# Inverse gamma distribution & simulated annealing problem

1. Dec 24, 2007

### tbishop

I've hit a problem trying to sample an inverse gamma distribution, 'scaled' using a temperature variable, T. If my distribution is defined as (where the normalising constant k=(b^a)/Gamma(a) ):
IG(x|a,b) = k * x^(-a-1) * exp(-b/x)
then the scaled version is
(IG(x|a,b))^(1/T) = k^(1/T) * x^(-(-a+1)/T) * exp(-b/(Tx)).
which I want to sample as part of a simulated annealing procedure.

If I am not mistaken, this is also proportional to a new IG distribution, IG(x|a',b')
where a'+1 = (a+1)/T and b'=b/T. Hence a' = (a+1-T)/T.
The problem is however, that a' and b' should be strictly > 0 for the distribution to be valid. Thus for temperatures T>a+1, a' becomes negative and the samples can't be drawn.
(However I can still evaluate the IG pdf for a'<0... so I'm not sure
why the condition is strictly necessary? Is it just a physical
interpretation?)

I can do the sampling for X~IG(a',b') by transformation of a Gamma variate
G(x|a,b)=k * x^(a-1) exp(-bx)
by drawing Y~G(a',b') and letting X=1/Y.

Now the strange thing is if I apply the same temperature scaling to the Gamma distribution, I get the new transformation to a Gamma distribution with
a' = (a-1+T)/T
which will always be positive for all T>=1 if a>0. As whether I'm working with x or 1/x (and therefore working with the IG or Gamma) should be purely a matter of convenience, and not depend on which definition I start from, there is something at odds here...

I've probably missed something obvious but I can't think what it is. Any suggestions appreciated!

2. Dec 25, 2007

### EnumaElish

I am somewhat unclear as to why you'd like to scale the pdf in the way you described. The usual approach is to scale the random variable itself, say Y = sX for a scaling constant s > 0; and if X ~ Gamma(a, b) then Y ~ Gamma(a, sb).
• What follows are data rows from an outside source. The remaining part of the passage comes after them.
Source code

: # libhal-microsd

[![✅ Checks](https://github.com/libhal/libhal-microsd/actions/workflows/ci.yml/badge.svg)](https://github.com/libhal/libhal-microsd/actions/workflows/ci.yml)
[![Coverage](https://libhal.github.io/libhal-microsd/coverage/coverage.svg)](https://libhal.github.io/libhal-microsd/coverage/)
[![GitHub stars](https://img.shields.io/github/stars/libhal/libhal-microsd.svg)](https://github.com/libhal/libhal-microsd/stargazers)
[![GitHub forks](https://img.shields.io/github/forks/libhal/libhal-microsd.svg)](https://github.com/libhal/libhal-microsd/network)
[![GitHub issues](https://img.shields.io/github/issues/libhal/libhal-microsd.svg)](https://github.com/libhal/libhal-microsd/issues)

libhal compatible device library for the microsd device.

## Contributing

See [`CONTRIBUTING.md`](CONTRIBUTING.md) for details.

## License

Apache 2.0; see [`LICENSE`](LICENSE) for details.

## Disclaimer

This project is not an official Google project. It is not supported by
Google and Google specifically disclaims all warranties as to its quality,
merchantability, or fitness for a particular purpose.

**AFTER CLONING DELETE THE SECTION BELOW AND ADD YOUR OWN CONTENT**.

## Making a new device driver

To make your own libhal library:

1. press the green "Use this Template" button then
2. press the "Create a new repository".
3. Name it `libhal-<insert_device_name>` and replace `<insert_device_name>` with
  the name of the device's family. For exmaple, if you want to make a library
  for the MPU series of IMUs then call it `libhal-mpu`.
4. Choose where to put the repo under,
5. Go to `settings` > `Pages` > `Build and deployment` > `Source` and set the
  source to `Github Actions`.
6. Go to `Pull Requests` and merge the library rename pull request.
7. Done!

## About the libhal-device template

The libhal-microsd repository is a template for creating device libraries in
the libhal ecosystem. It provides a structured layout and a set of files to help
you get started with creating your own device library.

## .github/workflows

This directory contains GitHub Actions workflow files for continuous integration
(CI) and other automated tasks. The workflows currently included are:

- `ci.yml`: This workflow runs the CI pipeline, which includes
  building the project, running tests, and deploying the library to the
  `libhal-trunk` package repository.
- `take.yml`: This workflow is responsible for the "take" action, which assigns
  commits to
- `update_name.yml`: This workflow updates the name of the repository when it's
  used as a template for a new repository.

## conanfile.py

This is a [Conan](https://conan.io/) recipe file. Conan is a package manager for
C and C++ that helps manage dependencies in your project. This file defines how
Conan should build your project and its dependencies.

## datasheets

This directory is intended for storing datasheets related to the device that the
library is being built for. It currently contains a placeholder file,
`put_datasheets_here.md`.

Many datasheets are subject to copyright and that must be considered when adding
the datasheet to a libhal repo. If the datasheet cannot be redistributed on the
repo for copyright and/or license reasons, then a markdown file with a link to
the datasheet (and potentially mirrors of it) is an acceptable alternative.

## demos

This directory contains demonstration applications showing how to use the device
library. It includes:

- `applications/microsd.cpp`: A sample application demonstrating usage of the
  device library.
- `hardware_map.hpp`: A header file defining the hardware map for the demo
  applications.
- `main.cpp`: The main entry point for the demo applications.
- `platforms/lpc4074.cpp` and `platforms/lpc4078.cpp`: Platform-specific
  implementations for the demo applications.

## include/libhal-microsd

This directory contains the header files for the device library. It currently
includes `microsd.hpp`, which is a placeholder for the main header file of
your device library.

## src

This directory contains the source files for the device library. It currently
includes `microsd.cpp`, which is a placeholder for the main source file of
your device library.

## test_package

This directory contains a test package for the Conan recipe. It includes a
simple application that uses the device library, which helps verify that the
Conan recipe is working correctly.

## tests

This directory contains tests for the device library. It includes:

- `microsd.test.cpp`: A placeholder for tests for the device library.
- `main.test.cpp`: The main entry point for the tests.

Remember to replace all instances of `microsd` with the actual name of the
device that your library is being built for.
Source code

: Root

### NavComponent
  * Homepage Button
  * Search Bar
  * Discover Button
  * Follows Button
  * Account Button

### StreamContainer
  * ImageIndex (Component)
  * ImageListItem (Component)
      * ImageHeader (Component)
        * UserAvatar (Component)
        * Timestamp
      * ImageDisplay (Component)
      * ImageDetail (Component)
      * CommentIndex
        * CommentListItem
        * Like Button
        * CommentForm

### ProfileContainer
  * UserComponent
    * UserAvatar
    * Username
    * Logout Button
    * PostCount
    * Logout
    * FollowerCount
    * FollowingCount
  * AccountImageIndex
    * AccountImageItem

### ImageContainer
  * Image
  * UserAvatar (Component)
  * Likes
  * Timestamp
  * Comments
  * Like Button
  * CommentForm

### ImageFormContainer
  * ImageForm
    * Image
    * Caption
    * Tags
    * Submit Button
In the usual meaning of "scaling," parameter a is not affected because it is not a scaling parameter -- parameter b is.

3. Dec 25, 2007

### tbishop

I'm not referring to this normal type of "scaling", I'm referring to raising the whole distribution to a power 1/T which effectively "broadens" the distribution. In the case of a Gaussian, the effect is indeed simply to increase the variance. The reason I want to do this is to increase convergence rates in MCMC, by searching the space faster using http://mathworld.wolfram.com/SimulatedAnnealing.html" [Broken])

Last edited by a moderator: May 3, 2017